The Japanese yen has reportedly dropped to a 32-year low versus the US dollar as official data revealed that prices in America rose faster than anticipated.
Before reclaiming some ground, the yen dropped to 147.66 against the US dollar.
Shunichi Suzuki, the minister of finance for Japan, stated that the state will appropriately act to combat currency volatility.
Last month, Japan made an unprecedented move and spent about $20 billion to support the weakening yen.
Japan also made an intervention in the world currency market last month to assist in bolstering the declining yen.
After the yen dropped to a new 24-year low versus the dollar, the Japanese government intervened in the currency market for the first time since 1998.
However, analysts have warned that such actions will have little impact as far as Japan's interest rates stay far lower compared to those in the United States.
The Bank of Japan's (BOJ) significantly different strategy from the US Federal Reserve has put mounting pressure on the value of the Japanese yen in recent months.

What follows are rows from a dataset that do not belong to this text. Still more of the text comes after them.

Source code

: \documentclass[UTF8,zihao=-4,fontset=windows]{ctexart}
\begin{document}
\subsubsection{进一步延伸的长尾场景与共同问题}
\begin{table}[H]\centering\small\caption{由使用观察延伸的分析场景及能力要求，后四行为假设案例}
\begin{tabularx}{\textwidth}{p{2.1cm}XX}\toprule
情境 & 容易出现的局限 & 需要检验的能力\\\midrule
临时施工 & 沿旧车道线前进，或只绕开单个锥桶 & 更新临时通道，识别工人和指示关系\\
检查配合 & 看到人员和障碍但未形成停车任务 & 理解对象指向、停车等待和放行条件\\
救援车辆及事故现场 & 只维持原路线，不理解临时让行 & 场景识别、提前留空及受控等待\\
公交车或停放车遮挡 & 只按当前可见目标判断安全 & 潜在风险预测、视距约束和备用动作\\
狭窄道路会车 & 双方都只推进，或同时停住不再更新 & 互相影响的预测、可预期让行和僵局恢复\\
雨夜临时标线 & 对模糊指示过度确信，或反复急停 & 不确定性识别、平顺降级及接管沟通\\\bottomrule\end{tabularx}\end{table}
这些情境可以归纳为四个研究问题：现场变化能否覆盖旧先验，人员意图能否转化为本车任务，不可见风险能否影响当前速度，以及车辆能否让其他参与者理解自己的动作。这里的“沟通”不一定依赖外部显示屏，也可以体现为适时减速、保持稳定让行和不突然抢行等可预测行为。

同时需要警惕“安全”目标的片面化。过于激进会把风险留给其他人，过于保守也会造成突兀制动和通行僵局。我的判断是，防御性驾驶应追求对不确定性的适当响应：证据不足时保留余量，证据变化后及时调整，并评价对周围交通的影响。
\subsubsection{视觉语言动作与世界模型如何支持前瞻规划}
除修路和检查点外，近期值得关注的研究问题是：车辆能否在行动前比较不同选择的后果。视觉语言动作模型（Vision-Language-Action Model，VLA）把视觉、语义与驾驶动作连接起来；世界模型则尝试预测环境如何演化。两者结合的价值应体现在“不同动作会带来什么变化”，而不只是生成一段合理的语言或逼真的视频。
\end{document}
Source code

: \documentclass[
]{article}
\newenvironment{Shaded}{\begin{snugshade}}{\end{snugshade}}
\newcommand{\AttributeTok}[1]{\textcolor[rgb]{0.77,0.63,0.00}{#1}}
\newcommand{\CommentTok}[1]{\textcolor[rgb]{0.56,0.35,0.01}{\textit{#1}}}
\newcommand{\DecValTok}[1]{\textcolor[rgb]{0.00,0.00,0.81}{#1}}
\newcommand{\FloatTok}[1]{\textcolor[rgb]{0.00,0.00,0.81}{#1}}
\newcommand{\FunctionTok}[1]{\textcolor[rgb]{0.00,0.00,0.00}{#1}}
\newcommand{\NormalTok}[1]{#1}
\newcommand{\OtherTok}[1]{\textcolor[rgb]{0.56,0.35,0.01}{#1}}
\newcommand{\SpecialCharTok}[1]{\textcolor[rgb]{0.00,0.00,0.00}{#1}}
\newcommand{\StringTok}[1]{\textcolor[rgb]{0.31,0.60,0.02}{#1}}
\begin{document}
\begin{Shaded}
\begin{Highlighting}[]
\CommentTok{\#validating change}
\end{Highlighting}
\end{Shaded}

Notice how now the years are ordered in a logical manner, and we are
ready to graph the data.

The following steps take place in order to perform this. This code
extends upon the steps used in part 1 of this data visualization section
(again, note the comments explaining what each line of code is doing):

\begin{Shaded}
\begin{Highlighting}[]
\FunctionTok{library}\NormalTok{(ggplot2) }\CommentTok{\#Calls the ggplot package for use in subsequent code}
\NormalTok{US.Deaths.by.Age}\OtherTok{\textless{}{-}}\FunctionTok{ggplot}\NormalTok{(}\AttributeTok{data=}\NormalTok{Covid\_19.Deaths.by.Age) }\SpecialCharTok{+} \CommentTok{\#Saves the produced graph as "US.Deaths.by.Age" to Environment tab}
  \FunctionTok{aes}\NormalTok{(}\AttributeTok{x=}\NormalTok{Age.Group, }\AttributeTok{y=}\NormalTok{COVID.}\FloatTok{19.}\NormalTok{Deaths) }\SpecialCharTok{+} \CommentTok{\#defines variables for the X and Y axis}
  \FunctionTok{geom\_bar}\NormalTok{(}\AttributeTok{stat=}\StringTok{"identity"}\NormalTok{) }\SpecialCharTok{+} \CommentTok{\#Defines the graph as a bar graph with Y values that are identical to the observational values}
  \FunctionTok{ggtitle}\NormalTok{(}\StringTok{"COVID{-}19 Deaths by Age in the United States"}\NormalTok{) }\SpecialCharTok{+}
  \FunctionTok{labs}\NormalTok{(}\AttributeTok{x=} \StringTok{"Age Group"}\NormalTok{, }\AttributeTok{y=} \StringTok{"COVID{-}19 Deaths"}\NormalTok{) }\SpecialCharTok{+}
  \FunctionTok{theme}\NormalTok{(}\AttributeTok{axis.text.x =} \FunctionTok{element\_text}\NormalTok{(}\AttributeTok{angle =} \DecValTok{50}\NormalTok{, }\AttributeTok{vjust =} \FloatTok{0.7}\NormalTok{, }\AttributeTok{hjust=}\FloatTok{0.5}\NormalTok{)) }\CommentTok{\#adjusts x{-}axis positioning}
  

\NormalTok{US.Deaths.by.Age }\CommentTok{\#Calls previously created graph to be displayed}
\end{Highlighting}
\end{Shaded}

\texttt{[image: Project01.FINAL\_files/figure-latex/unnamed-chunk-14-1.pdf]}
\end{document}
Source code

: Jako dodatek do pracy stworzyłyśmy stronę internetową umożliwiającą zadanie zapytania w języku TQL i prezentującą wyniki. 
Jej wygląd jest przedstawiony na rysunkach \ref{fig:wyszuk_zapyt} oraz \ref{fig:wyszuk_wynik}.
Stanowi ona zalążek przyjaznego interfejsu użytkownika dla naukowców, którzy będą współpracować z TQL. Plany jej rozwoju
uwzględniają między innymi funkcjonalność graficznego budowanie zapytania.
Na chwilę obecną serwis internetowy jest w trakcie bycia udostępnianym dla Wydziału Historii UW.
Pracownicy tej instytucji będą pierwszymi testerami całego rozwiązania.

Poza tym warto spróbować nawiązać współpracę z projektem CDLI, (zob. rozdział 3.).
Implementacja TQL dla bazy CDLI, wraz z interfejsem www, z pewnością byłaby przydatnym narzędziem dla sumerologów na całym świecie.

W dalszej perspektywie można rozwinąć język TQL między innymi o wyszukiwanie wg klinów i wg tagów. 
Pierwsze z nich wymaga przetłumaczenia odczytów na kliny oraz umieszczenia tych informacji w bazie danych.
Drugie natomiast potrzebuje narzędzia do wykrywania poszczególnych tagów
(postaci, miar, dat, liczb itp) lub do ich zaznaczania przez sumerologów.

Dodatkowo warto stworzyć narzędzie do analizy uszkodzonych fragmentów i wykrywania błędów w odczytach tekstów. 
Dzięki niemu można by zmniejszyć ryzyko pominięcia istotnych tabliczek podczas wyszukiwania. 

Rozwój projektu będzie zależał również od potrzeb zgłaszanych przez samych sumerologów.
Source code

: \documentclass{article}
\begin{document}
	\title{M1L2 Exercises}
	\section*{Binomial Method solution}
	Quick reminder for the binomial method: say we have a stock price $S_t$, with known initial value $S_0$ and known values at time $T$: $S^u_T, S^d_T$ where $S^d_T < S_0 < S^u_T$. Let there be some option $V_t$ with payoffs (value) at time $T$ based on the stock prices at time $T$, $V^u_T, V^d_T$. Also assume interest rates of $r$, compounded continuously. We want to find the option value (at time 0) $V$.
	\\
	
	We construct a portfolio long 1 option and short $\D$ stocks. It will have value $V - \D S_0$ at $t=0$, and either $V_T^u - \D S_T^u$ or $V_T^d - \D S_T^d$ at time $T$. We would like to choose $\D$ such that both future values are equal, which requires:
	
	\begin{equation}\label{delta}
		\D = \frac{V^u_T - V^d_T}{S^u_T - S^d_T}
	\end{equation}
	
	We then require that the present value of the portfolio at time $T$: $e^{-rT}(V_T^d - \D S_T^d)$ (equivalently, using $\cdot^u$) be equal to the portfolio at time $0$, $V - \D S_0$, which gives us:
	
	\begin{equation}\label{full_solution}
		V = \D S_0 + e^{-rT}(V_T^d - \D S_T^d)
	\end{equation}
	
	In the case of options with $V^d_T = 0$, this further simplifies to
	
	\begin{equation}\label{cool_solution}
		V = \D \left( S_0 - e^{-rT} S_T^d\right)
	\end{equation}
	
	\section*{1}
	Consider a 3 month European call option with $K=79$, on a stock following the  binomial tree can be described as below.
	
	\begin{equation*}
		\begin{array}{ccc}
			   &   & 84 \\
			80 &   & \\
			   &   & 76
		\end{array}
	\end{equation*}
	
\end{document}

Consumer prices in the US increased more than anticipated last month, according to official data, that was released on Thursday, indicating that the global economy's battle against inflation is far from being over.
The rate of price growth, or inflation, was 8.2% in the 12 months ending in September, dropping from 8.3% in August.
The increasing consumer price in the US is being closely monitored, as the Federal Reserve's efforts to reduce inflation are driving up the value of the currency and increasing the cost of borrowing internationally.
To offset rising prices, the American central bank has been vigorously increasing interest rates, which has increased investor interest in the dollar. The BOJ, on the other hand, kept rates extraordinarily low.
The euro and the pound are among the major foreign currencies that are being impacted by the dollar's growth in the international financial markets.